Records from a data collection
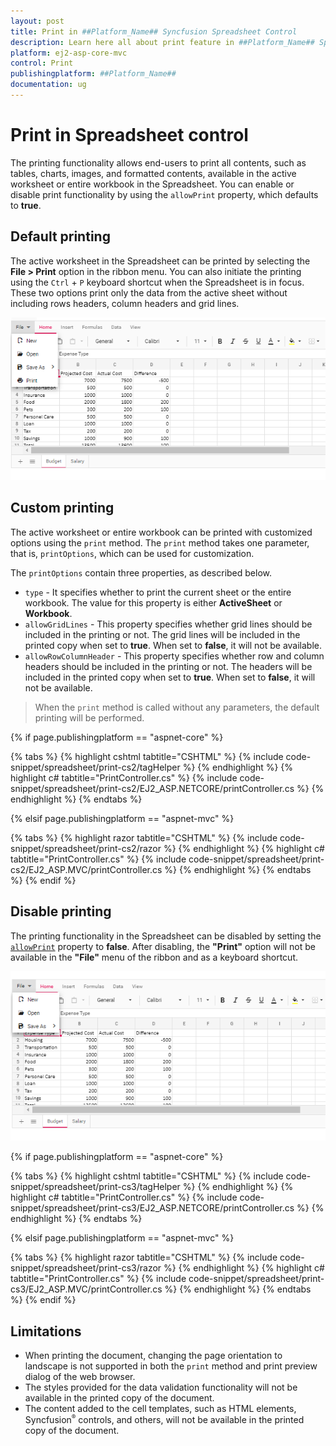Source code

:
 ```yaml
---
layout: post
title: Print in ##Platform_Name## Syncfusion Spreadsheet Control
description: Learn here all about print feature in ##Platform_Name## Spreadsheet Control of Syncfusion Essential JS 2 and more.
platform: ej2-asp-core-mvc
control: Print
publishingplatform: ##Platform_Name##
documentation: ug
---
```



# Print in Spreadsheet control

The printing functionality allows end-users to print all contents, such as tables, charts, images, and formatted contents, available in the active worksheet or entire workbook in the Spreadsheet. You can enable or disable print functionality by using the `allowPrint` property, which defaults to **true**.

## Default printing

The active worksheet in the Spreadsheet can be printed by selecting the **File > Print** option in the ribbon menu. You can also initiate the printing using the `Ctrl` + `P` keyboard shortcut when the Spreadsheet is in focus. These two options print only the data from the active sheet without including rows headers, column headers and grid lines.

![Spreadsheet with print option](./images/spreadsheet_print_in_ribbon_menu.png)

## Custom printing

The active worksheet or entire workbook can be printed with customized options using the `print` method. The `print` method takes one parameter, that is, `printOptions`, which can be used for customization.

The `printOptions` contain three properties, as described below.

* `type` - It specifies whether to print the current sheet or the entire workbook. The value for this property is either **ActiveSheet** or **Workbook**.
* `allowGridLines` - This property specifies whether grid lines should be included in the printing or not. The grid lines will be included in the printed copy when set to **true**. When set to **false**, it will not be available.
* `allowRowColumnHeader` - This property specifies whether row and column headers should be included in the printing or not. The headers will be included in the printed copy when set to **true**. When set to **false**, it will not be available.

> When the `print` method is called without any parameters, the default printing will be performed.

{% if page.publishingplatform == "aspnet-core" %}

{% tabs %}
{% highlight cshtml tabtitle="CSHTML" %}
{% include code-snippet/spreadsheet/print-cs2/tagHelper %}
{% endhighlight %}
{% highlight c# tabtitle="PrintController.cs" %}
{% include code-snippet/spreadsheet/print-cs2/EJ2_ASP.NETCORE/printController.cs %}
{% endhighlight %}
{% endtabs %}

{% elsif page.publishingplatform == "aspnet-mvc" %}

{% tabs %}
{% highlight razor tabtitle="CSHTML" %}
{% include code-snippet/spreadsheet/print-cs2/razor %}
{% endhighlight %}
{% highlight c# tabtitle="PrintController.cs" %}
{% include code-snippet/spreadsheet/print-cs2/EJ2_ASP.MVC/printController.cs %}
{% endhighlight %}
{% endtabs %}
{% endif %}

## Disable printing

The printing functionality in the Spreadsheet can be disabled by setting the [`allowPrint`](https://help.syncfusion.com/cr/aspnetcore-js2/Syncfusion.EJ2.Spreadsheet.Spreadsheet.html#Syncfusion_EJ2_Spreadsheet_Spreadsheet_AllowPrint) property to **false**. After disabling, the **"Print"** option will not be available in the **"File"** menu of the ribbon and as a keyboard shortcut.

![Spreadsheet with print option disabled](./images/spreadsheet_print_disable.png)

{% if page.publishingplatform == "aspnet-core" %}

{% tabs %}
{% highlight cshtml tabtitle="CSHTML" %}
{% include code-snippet/spreadsheet/print-cs3/tagHelper %}
{% endhighlight %}
{% highlight c# tabtitle="PrintController.cs" %}
{% include code-snippet/spreadsheet/print-cs3/EJ2_ASP.NETCORE/printController.cs %}
{% endhighlight %}
{% endtabs %}

{% elsif page.publishingplatform == "aspnet-mvc" %}

{% tabs %}
{% highlight razor tabtitle="CSHTML" %}
{% include code-snippet/spreadsheet/print-cs3/razor %}
{% endhighlight %}
{% highlight c# tabtitle="PrintController.cs" %}
{% include code-snippet/spreadsheet/print-cs3/EJ2_ASP.MVC/printController.cs %}
{% endhighlight %}
{% endtabs %}
{% endif %}

## Limitations

* When printing the document, changing the page orientation to landscape is not supported in both the `print` method and print preview dialog of the web browser.
* The styles provided for the data validation functionality will not be available in the printed copy of the document.
* The content added to the cell templates, such as HTML elements, Syncfusion<sup style="font-size:70%">&reg;</sup> controls, and others, will not be available in the printed copy of the document.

### Instructions for the task
Your task is to reproduce exactly the lines from the start of the data above through the line containing "as described below.", leaving every picture out.

### Written answer
Source code

:
 ```yaml
---
layout: post
title: Print in ##Platform_Name## Syncfusion Spreadsheet Control
description: Learn here all about print feature in ##Platform_Name## Spreadsheet Control of Syncfusion Essential JS 2 and more.
platform: ej2-asp-core-mvc
control: Print
publishingplatform: ##Platform_Name##
documentation: ug
---
```



# Print in Spreadsheet control

The printing functionality allows end-users to print all contents, such as tables, charts, images, and formatted contents, available in the active worksheet or entire workbook in the Spreadsheet. You can enable or disable print functionality by using the `allowPrint` property, which defaults to **true**.

## Default printing

The active worksheet in the Spreadsheet can be printed by selecting the **File > Print** option in the ribbon menu. You can also initiate the printing using the `Ctrl` + `P` keyboard shortcut when the Spreadsheet is in focus. These two options print only the data from the active sheet without including rows headers, column headers and grid lines.

![Spreadsheet with print option](./images/spreadsheet_print_in_ribbon_menu.png)

## Custom printing

The active worksheet or entire workbook can be printed with customized options using the `print` method. The `print` method takes one parameter, that is, `printOptions`, which can be used for customization.

The `printOptions` contain three properties, as described below.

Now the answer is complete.